Of everyone I’ve ever interviewed, none of them has inspired people to react the way they do when I tell them I’m meeting Elizabeth Gilbert. One friend stands up from her seat in the pub and gasps. Another shouts, ‘But I want to interview her!’ and – I’m almost sure of it – stamps her foot. A woman I meet at a dinner the night before the interview puts down her fork grips my arm and says: ‘I ended my marriage when I read that book.’
‘That book’ is, of course, Eat Pray Love. A memoir written by Elizabeth in 2006, it told the story of her divorce aged 34 and the subsequent year-long trip of spirituality, curiosity, pleasure and self-discovery spent in Italy, India, and Indonesia. It was read by 13 million people and turned into a film starring Julia Roberts as Elizabeth and Javier Bardem as a man named Felipe – a pseudonym for the Brazilian businessman Jose Nunes, whom Elizabeth met in Bali, fell in love with and went on to marry in 2007.

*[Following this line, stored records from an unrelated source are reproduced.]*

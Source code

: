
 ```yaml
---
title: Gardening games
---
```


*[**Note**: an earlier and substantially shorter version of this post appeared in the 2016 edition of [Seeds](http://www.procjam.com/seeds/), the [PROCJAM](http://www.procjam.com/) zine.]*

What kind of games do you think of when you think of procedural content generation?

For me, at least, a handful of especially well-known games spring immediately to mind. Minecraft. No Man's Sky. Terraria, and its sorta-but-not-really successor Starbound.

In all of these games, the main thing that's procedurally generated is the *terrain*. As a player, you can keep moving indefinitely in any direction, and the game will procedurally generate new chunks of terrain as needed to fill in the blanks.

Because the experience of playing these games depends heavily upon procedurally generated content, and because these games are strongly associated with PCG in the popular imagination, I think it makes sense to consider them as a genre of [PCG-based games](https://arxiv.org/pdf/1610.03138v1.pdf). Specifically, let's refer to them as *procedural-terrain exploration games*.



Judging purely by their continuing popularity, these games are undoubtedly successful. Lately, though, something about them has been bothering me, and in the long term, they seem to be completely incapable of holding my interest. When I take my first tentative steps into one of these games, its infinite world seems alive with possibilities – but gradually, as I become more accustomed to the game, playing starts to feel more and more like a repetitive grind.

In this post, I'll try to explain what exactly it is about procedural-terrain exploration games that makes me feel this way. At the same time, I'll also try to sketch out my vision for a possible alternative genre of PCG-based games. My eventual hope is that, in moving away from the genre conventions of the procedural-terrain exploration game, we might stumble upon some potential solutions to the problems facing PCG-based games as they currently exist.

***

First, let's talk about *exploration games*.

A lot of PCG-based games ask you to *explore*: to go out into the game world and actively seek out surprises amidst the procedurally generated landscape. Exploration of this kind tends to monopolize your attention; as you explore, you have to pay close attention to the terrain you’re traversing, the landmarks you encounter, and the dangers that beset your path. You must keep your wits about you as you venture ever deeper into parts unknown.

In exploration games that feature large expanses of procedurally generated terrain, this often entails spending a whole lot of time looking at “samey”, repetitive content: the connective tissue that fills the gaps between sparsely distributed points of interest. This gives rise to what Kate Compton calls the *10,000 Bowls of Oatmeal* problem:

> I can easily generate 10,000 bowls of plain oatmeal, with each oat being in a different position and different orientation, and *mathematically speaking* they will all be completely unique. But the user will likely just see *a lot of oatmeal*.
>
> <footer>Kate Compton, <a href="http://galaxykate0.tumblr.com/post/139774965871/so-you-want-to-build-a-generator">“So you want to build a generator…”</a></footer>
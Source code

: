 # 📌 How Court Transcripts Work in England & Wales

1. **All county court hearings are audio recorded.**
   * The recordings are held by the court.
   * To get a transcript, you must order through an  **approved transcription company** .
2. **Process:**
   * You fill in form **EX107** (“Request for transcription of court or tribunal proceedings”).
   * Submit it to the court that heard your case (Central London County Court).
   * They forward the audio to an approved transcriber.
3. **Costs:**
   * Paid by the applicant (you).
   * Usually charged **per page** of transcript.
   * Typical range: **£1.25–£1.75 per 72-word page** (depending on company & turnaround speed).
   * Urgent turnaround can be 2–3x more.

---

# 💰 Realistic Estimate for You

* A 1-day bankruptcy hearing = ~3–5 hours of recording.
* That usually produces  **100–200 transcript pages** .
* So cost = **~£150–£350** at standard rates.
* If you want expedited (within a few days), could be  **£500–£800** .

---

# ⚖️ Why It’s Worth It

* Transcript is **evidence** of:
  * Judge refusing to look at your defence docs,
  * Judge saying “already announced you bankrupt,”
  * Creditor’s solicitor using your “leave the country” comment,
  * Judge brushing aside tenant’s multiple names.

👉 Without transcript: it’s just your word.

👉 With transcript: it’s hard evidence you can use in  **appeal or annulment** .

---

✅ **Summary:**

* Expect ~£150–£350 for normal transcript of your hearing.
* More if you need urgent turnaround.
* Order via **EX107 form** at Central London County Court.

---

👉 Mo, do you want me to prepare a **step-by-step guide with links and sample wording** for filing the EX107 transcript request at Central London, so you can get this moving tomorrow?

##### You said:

Eat Pray Love is a bible on many women’s bookshelves. It spent more than 200 weeks on The New York Times bestseller list. Oprah Winfrey told us to read it. Tyra Banks even reportedly went to Bali, directly inspired by the memoir, in the hope of recovering after a relationship had ended. I read it aged 23 and swiftly booked a trip to Bali on the turn of the final page. While I was there, I saw so many Elizabeth Gilbert impersonators, I took a collection of stealth photos every time I spotted one. I have a picture of a cafe in the hills of Ubud where several blonde women in their mid-thirties sat alone at tables, gazing out over a rice paddy field, waiting for their Felipe.